Trim guides and page bleed in Lightroom

  • Updated

The following article explains the page bleed and safe area guides in Adobe Lightroom. This example uses Lightroom 4 but the guides are similar in subsequent versions. 

Guides Overview

Page Bleed

Text Safe Area

 

Guides Overview

This is what you'll see in Lightroom when using the Book module. Ignore the Photo Cells and Filler Text options for now.

guides_crop.png

 

Show Guides: Page Bleed and Text Safe Area

Here's a page in a Lightroom book with the guides turned on. Notice the opaque grey shaded area on the very outer edge (the Page Bleed) and the inner thin grey line (the Text Safe Area). The black area is just the background around the page in Lightroom.

bleed_and_safe_area.png

 

Pro tip: you can change the background color (the color that displays around the page) by right-clicking on the background and choosing another color.

background.png

 

Hide Guides 

And here's the page with the guides turned off (by deselecting Show Guides).

blank_bleeds_off.png

 

Page Bleed

The page bleed guide indicates where your full bleed image must reach to in order to completely fill the printed page.

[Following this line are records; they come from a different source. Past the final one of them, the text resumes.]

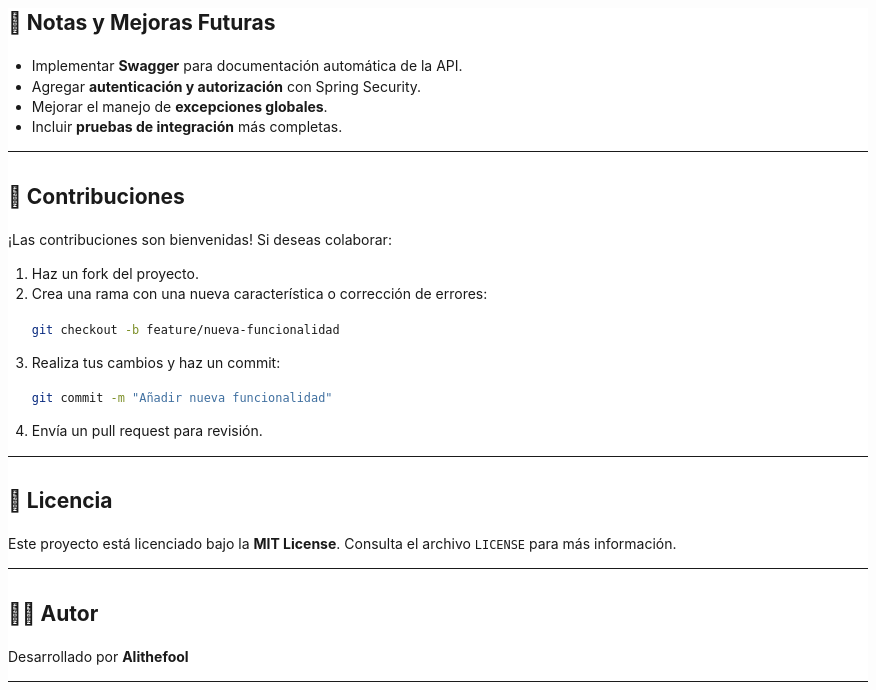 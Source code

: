 ## 📝 Notas y Mejoras Futuras

- Implementar **Swagger** para documentación automática de la API.
- Agregar **autenticación y autorización** con Spring Security.
- Mejorar el manejo de **excepciones globales**.
- Incluir **pruebas de integración** más completas.

---

## 👥 Contribuciones

¡Las contribuciones son bienvenidas! Si deseas colaborar:

1. Haz un fork del proyecto.
2. Crea una rama con una nueva característica o corrección de errores:
   ```bash
   git checkout -b feature/nueva-funcionalidad
   ```
3. Realiza tus cambios y haz un commit:
   ```bash
   git commit -m "Añadir nueva funcionalidad"
   ```
4. Envía un pull request para revisión.

---

## 📄 Licencia

Este proyecto está licenciado bajo la **MIT License**. Consulta el archivo `LICENSE` para más información.

---

## 🧑‍💻 Autor

Desarrollado por **Alithefool** 

---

Here I deselected Photo Cells and left the page blank to more easily show the opaque grey area that makes up the page bleed.

blank_cells_off.png

 

And here's the same page with an image placed in it.

page_bleed_with_pic_close.png

 

Design your bleed correctly

If you want your image to completely fill the page (a "full bleed" image) then you must ensure that the edges of your image reach all the way to the outer edges of the page bleed.

Here's an incorrectly placed image. It's incorrect because the image's edge doesn't reach all the way to the bleed edge. 

bleed-bad.png

 

Here's a close up of the incorrectly-positioned image. The photo's edge doesn't reach the outer bleed edge in Lightroom. The printed book would likely have a thin white edge at the top.

close.png

 

Here's a close up of a correctly positioned full bleed image in relation to the page bleed. Notice how the image edge goes all the way to the page edge.

bleed_edge_with_pic_zoom.png

 

Text Safe Area

Think of this line as just the "safe area" because it applies to text and any other important content.

  • Do not place any important content (text, faces, etc.) on or over the Text Safe Area line.
  • Any content on/over the trim line might be trimmed off or lost in the gutter.

 tsa.png

 

Good layout example: important content does not cross the grey trim line

Here's a close up of the earlier image. Notice how the cat's ear does not cross the safe area line. 

 in_safe_area.png

 

Bad layout example: important content crosses the grey trim line
Here I incorrectly
 positioned the image so that the cat's ear crosses the safe line. It could be trimmed off in the final printed, trimmed and bound book.